House sales and mortgage approvals picked up in September, however the ongoing lack of new instructions and the resulting limited stock continues to be an issue for the sustainability of the market.

Data from the Royal Institution of Chartered Surveyors showed agreed property sales rose at the quickest pace since May 2014, with 14 per cent more Chartered surveyors seeing an increase, which is the fifth consecutive month that sales have increased.

Rics said the stronger sales trend is broadly reflective of an upturn in demand visible in the data since the early spring.

The number of new buyer enquiries rose for a sixth consecutive month, with 18 per cent more chartered surveyors reporting a rise in demand.

However, the number of new instructions has fallen in thirteen of the last fourteen months, with 40 per cent of respondents feeling the biggest factor behind the negative trend in new instructions is the lack of stock.

Simon Rubinsohn, Rics’ chief economist, said unless the stock being sold is replenished, there is a limit to how sustainable modest improvements in market turnover will prove to be.

“Unfortunately, the indications are that we are locked in a cycle where the lack of available properties on agents’ books is itself deterring some potential vendors from thinking about putting their own property on the market.

“Against this backdrop, it is hard not to see prices continuing to move higher over the coming months and into the early part of 2016, notwithstanding the present concerns regarding the affordability of housing in some areas of the UK that are being highlighted by respondents.”

Meanwhile, Chartered surveyor E.surv revealed the number of house purchase mortgage approvals has risen by 19.8 per cent over the last 12 months, to reach a 20-month high.

This also represents the highest monthly total since January 2014 – the last month when the Bank of England offered support to mortgage lenders via the Funding for Lending Scheme.

September saw 72,930 house purchase lending approvals, while in January 2014 there were 75,691 approvals.

Richard Sexton, director at E.surv, explained that with interest rate speculation dying-down and a rate hike before next year appearing increasingly unlikely, lenders’ appetite for growth appears unchanged.

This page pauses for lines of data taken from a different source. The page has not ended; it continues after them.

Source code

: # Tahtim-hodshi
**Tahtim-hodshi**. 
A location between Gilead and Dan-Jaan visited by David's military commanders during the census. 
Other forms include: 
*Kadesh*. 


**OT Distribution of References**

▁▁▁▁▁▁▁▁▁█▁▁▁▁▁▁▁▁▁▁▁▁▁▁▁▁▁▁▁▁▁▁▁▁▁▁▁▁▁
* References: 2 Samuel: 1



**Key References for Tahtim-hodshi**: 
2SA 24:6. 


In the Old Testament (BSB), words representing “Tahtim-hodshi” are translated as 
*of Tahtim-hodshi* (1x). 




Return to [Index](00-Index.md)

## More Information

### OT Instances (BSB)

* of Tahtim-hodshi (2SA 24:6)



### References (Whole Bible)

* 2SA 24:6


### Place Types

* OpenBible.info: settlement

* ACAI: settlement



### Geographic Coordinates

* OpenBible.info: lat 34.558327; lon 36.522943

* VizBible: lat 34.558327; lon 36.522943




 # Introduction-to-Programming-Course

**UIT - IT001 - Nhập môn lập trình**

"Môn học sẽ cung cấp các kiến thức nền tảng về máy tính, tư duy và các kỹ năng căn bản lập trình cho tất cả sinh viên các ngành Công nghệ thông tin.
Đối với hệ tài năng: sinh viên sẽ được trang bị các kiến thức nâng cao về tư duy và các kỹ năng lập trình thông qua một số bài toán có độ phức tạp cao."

“This increase is both tempered by and benefiting from new regulations, including the Mortgage Market Review changes which came into effect earlier this year,” he commented, adding that levels of high loan-to-value lending are stable and reflect a steady, rather than volatile, pace of growth.

“Today’s progress isn’t the result of a final gasp of artificial support from the likes of Funding for Lending – but represents seven years of gradual rebuilding and consolidation by mortgage lenders.”

Setting a new post-recession record, September saw the amount of small-deposit lending increase both monthly and annually. Small-deposit borrowers made up 18.1 per cent of overall house purchase mortgage approvals in September, up from 17.3 per cent of August’s total approvals.